Massively Multilingual Speech (MMS)
Last reviewed
Jun 3, 2026
Sources
5 citations
Review status
Source-backed
Revision
v1 · 1,806 words
Improve this article
Add missing citations, update stale details, or suggest a clearer explanation.
Last reviewed
Jun 3, 2026
Sources
5 citations
Review status
Source-backed
Revision
v1 · 1,806 words
Add missing citations, update stale details, or suggest a clearer explanation.
Massively Multilingual Speech (MMS) is a research project and family of open-source models released by Meta AI in May 2023 that extends speech recognition, text-to-speech synthesis, and spoken language identification to a far larger set of languages than earlier systems. The project provides a single automatic speech recognition (ASR) model and speech synthesis models covering 1,107 languages, plus language identification (LID) models covering up to 4,017 languages.
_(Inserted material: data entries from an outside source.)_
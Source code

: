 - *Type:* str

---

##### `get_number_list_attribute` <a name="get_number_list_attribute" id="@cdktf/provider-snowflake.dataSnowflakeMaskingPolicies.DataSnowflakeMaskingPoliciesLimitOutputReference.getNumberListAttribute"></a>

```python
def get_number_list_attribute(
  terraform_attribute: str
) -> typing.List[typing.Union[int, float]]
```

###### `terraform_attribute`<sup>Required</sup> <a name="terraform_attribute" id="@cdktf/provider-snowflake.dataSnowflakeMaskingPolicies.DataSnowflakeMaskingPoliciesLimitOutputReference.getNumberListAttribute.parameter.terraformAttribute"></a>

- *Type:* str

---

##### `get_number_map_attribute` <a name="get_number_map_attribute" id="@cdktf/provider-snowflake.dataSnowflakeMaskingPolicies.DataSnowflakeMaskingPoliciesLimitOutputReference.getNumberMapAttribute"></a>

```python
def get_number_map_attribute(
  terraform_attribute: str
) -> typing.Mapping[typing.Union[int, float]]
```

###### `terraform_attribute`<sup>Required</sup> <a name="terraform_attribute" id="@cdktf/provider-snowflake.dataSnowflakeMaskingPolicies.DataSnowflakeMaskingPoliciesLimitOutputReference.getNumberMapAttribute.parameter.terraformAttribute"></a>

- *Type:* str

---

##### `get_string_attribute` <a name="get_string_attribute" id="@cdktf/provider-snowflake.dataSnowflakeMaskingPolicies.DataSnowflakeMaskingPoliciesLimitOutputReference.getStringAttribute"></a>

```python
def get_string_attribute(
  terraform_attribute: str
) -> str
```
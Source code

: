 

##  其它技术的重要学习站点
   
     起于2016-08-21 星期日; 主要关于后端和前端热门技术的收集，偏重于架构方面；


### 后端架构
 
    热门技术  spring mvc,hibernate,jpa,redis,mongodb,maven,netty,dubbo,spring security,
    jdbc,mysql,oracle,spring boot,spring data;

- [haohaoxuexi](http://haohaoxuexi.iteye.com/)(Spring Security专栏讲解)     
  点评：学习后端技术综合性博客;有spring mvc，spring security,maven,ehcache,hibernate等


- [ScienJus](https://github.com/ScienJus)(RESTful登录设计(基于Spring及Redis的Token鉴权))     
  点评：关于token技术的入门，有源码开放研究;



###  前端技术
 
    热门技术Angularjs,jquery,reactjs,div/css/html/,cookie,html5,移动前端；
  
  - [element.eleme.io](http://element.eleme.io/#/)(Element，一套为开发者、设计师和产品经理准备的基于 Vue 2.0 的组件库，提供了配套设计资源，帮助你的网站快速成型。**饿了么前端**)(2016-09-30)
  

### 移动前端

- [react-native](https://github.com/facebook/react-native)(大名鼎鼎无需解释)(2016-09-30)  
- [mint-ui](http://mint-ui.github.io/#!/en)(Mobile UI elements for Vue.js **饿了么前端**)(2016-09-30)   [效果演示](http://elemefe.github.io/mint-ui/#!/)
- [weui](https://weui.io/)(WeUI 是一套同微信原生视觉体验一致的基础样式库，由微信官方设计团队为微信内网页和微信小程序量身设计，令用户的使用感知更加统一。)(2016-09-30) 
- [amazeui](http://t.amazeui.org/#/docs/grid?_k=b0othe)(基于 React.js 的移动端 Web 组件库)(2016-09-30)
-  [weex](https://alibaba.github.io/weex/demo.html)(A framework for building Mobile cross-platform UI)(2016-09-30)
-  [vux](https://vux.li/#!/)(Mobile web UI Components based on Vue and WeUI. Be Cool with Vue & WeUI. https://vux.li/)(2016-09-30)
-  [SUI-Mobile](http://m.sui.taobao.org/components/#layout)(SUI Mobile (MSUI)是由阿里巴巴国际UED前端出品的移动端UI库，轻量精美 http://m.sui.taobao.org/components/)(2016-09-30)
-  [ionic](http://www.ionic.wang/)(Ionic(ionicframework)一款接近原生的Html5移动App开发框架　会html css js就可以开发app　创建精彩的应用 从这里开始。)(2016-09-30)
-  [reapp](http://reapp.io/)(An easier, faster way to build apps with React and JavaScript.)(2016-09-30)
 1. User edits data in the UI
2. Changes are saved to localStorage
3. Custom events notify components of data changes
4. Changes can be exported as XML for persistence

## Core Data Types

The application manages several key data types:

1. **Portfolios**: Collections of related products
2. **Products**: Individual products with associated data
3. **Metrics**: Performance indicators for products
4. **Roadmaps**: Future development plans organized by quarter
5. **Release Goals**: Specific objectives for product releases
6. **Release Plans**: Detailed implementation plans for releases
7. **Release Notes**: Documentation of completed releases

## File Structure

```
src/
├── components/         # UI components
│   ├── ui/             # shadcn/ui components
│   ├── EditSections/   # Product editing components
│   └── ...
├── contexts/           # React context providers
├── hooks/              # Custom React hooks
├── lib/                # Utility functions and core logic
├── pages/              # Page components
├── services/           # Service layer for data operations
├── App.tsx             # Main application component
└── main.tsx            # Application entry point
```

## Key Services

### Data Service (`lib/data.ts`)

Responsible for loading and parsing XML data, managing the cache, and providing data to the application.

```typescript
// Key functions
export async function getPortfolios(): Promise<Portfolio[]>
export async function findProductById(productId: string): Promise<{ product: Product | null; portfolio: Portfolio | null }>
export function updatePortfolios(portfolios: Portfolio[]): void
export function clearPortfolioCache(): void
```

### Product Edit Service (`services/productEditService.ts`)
The underlying acoustic models are wav2vec 2.0 self-supervised representations pretrained on 1,406 languages. The work is described in the paper "Scaling Speech Technology to 1,000+ Languages," led by Vineel Pratap and a team at Meta AI, posted to arXiv on 22 May 2023.[1][2][3]
Most speech systems before MMS supported roughly 100 languages, a small slice of the more than 7,000 languages spoken worldwide. MMS increases that coverage by a factor of about 10 to 40 depending on the task, and Meta released the models and code under a research license so that others could build on them.[1][2]
The project bundles several distinct capabilities. The headline figures, taken from the paper and Meta's announcement, are summarized below.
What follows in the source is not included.